» YOUR OBJECTIVE
The listing is to be reproduced in full, with no character altered.

» DATA LISTING

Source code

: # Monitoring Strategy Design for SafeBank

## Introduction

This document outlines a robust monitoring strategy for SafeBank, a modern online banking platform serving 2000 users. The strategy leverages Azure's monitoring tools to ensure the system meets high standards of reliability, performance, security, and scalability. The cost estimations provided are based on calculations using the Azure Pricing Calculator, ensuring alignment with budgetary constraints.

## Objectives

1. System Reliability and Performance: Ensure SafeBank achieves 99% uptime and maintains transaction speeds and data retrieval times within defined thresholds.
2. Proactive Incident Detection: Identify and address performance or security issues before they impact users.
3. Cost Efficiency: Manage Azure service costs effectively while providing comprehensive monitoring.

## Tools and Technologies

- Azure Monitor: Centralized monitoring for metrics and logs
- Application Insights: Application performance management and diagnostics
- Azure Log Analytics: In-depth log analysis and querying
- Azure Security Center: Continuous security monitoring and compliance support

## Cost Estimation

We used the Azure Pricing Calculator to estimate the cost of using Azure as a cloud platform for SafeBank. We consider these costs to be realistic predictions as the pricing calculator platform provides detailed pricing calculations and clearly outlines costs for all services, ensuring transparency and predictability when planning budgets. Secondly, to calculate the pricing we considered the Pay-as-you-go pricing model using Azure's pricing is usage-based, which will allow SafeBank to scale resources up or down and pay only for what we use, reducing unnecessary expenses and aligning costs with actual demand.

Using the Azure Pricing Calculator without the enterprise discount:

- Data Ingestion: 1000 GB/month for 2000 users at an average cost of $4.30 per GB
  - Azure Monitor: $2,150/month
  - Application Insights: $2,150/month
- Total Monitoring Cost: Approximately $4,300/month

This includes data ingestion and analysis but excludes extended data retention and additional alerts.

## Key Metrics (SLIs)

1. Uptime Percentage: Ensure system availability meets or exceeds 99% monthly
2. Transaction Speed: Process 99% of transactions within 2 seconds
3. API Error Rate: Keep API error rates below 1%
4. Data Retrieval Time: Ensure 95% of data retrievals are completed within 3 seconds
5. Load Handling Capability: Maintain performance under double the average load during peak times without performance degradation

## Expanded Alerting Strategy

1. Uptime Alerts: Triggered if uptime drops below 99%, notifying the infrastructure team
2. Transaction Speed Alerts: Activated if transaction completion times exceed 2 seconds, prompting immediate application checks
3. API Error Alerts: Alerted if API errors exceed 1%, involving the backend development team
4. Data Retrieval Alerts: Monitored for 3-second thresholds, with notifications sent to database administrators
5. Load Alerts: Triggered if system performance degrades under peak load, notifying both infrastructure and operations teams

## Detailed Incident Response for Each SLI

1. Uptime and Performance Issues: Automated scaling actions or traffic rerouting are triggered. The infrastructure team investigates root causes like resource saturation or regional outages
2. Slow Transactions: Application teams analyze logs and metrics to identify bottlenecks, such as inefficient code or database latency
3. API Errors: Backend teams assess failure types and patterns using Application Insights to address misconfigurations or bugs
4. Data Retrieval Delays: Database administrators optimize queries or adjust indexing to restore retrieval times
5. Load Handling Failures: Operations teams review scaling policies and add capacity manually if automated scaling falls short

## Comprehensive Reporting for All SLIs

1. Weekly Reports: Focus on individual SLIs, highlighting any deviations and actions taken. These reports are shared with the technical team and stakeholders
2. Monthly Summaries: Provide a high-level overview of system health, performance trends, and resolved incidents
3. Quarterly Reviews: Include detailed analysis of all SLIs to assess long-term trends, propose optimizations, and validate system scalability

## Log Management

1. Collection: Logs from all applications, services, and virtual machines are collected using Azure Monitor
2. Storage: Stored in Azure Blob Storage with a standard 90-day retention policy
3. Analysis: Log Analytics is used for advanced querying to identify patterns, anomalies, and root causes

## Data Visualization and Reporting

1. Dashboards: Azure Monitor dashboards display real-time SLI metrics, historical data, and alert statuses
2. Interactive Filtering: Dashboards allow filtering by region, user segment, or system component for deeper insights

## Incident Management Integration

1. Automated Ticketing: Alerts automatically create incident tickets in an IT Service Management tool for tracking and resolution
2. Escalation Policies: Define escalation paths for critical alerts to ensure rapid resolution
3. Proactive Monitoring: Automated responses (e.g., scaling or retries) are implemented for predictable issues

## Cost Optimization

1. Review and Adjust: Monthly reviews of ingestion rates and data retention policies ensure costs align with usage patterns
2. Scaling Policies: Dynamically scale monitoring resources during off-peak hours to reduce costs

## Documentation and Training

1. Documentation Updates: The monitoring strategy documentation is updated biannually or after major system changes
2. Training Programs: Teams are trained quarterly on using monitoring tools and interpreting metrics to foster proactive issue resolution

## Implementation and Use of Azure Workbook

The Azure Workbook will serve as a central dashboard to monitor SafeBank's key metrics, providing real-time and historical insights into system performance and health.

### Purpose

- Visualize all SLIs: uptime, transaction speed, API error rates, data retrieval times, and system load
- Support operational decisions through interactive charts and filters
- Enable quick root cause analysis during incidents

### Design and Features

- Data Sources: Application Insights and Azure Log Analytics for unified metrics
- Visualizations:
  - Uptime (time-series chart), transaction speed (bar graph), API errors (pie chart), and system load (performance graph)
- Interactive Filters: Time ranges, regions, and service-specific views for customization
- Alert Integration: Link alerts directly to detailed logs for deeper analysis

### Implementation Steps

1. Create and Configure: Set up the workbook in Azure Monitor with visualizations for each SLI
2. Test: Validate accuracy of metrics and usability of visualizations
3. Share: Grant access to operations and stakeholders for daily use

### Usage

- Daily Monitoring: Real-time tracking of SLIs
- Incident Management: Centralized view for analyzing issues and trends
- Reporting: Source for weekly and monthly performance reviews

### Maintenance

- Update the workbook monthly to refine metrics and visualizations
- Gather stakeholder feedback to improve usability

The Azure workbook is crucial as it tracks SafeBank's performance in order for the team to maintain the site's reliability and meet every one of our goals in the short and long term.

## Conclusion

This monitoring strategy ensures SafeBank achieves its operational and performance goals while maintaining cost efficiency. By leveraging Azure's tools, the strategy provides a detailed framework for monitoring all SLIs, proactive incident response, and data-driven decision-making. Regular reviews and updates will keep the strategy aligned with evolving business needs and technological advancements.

» ANSWER SPACE
Source code

: # Monitoring Strategy Design for SafeBank

## Introduction

This document outlines a robust monitoring strategy for SafeBank, a modern online banking platform serving 2000 users. The strategy leverages Azure's monitoring tools to ensure the system meets high standards of reliability, performance, security, and scalability. The cost estimations provided are based on calculations using the Azure Pricing Calculator, ensuring alignment with budgetary constraints.

## Objectives

1. System Reliability and Performance: Ensure SafeBank achieves 99% uptime and maintains transaction speeds and data retrieval times within defined thresholds.
2. Proactive Incident Detection: Identify and address performance or security issues before they impact users.
3. Cost Efficiency: Manage Azure service costs effectively while providing comprehensive monitoring.

## Tools and Technologies

- Azure Monitor: Centralized monitoring for metrics and logs
- Application Insights: Application performance management and diagnostics
- Azure Log Analytics: In-depth log analysis and querying
- Azure Security Center: Continuous security monitoring and compliance support

## Cost Estimation

We used the Azure Pricing Calculator to estimate the cost of using Azure as a cloud platform for SafeBank. We consider these costs to be realistic predictions as the pricing calculator platform provides detailed pricing calculations and clearly outlines costs for all services, ensuring transparency and predictability when planning budgets. Secondly, to calculate the pricing we considered the Pay-as-you-go pricing model using Azure's pricing is usage-based, which will allow SafeBank to scale resources up or down and pay only for what we use, reducing unnecessary expenses and aligning costs with actual demand.

Using the Azure Pricing Calculator without the enterprise discount:

- Data Ingestion: 1000 GB/month for 2000 users at an average cost of $4.30 per GB
  - Azure Monitor: $2,150/month
  - Application Insights: $2,150/month
- Total Monitoring Cost: Approximately $4,300/month

This includes data ingestion and analysis but excludes extended data retention and additional alerts.

## Key Metrics (SLIs)

1. Uptime Percentage: Ensure system availability meets or exceeds 99% monthly
2. Transaction Speed: Process 99% of transactions within 2 seconds
3. API Error Rate: Keep API error rates below 1%
4. Data Retrieval Time: Ensure 95% of data retrievals are completed within 3 seconds
5. Load Handling Capability: Maintain performance under double the average load during peak times without performance degradation

## Expanded Alerting Strategy

1. Uptime Alerts: Triggered if uptime drops below 99%, notifying the infrastructure team
2. Transaction Speed Alerts: Activated if transaction completion times exceed 2 seconds, prompting immediate application checks
3. API Error Alerts: Alerted if API errors exceed 1%, involving the backend development team
4. Data Retrieval Alerts: Monitored for 3-second thresholds, with notifications sent to database administrators
5. Load Alerts: Triggered if system performance degrades under peak load, notifying both infrastructure and operations teams

## Detailed Incident Response for Each SLI

1. Uptime and Performance Issues: Automated scaling actions or traffic rerouting are triggered. The infrastructure team investigates root causes like resource saturation or regional outages
2. Slow Transactions: Application teams analyze logs and metrics to identify bottlenecks, such as inefficient code or database latency
3. API Errors: Backend teams assess failure types and patterns using Application Insights to address misconfigurations or bugs
4. Data Retrieval Delays: Database administrators optimize queries or adjust indexing to restore retrieval times
5. Load Handling Failures: Operations teams review scaling policies and add capacity manually if automated scaling falls short

## Comprehensive Reporting for All SLIs

1. Weekly Reports: Focus on individual SLIs, highlighting any deviations and actions taken. These reports are shared with the technical team and stakeholders
2. Monthly Summaries: Provide a high-level overview of system health, performance trends, and resolved incidents
3. Quarterly Reviews: Include detailed analysis of all SLIs to assess long-term trends, propose optimizations, and validate system scalability

## Log Management

1. Collection: Logs from all applications, services, and virtual machines are collected using Azure Monitor
2. Storage: Stored in Azure Blob Storage with a standard 90-day retention policy
3. Analysis: Log Analytics is used for advanced querying to identify patterns, anomalies, and root causes

## Data Visualization and Reporting

1. Dashboards: Azure Monitor dashboards display real-time SLI metrics, historical data, and alert statuses
2. Interactive Filtering: Dashboards allow filtering by region, user segment, or system component for deeper insights

## Incident Management Integration

1. Automated Ticketing: Alerts automatically create incident tickets in an IT Service Management tool for tracking and resolution
2. Escalation Policies: Define escalation paths for critical alerts to ensure rapid resolution
3. Proactive Monitoring: Automated responses (e.g., scaling or retries) are implemented for predictable issues

## Cost Optimization

1. Review and Adjust: Monthly reviews of ingestion rates and data retention policies ensure costs align with usage patterns
2. Scaling Policies: Dynamically scale monitoring resources during off-peak hours to reduce costs

## Documentation and Training

1. Documentation Updates: The monitoring strategy documentation is updated biannually or after major system changes
2. Training Programs: Teams are trained quarterly on using monitoring tools and interpreting metrics to foster proactive issue resolution

## Implementation and Use of Azure Workbook

The Azure Workbook will serve as a central dashboard to monitor SafeBank's key metrics, providing real-time and historical insights into system performance and health.

### Purpose

- Visualize all SLIs: uptime, transaction speed, API error rates, data retrieval times, and system load
- Support operational decisions through interactive charts and filters
- Enable quick root cause analysis during incidents

### Design and Features

- Data Sources: Application Insights and Azure Log Analytics for unified metrics
- Visualizations:
  - Uptime (time-series chart), transaction speed (bar graph), API errors (pie chart), and system load (performance graph)
- Interactive Filters: Time ranges, regions, and service-specific views for customization
- Alert Integration: Link alerts directly to detailed logs for deeper analysis

### Implementation Steps

1. Create and Configure: Set up the workbook in Azure Monitor with visualizations for each SLI
2. Test: Validate accuracy of metrics and usability of visualizations
3. Share: Grant access to operations and stakeholders for daily use

### Usage

- Daily Monitoring: Real-time tracking of SLIs
- Incident Management: Centralized view for analyzing issues and trends
- Reporting: Source for weekly and monthly performance reviews

### Maintenance

- Update the workbook monthly to refine metrics and visualizations
- Gather stakeholder feedback to improve usability

The Azure workbook is crucial as it tracks SafeBank's performance in order for the team to maintain the site's reliability and meet every one of our goals in the short and long term.

## Conclusion

This monitoring strategy ensures SafeBank achieves its operational and performance goals while maintaining cost efficiency. By leveraging Azure's tools, the strategy provides a detailed framework for monitoring all SLIs, proactive incident response, and data-driven decision-making. Regular reviews and updates will keep the strategy aligned with evolving business needs and technological advancements.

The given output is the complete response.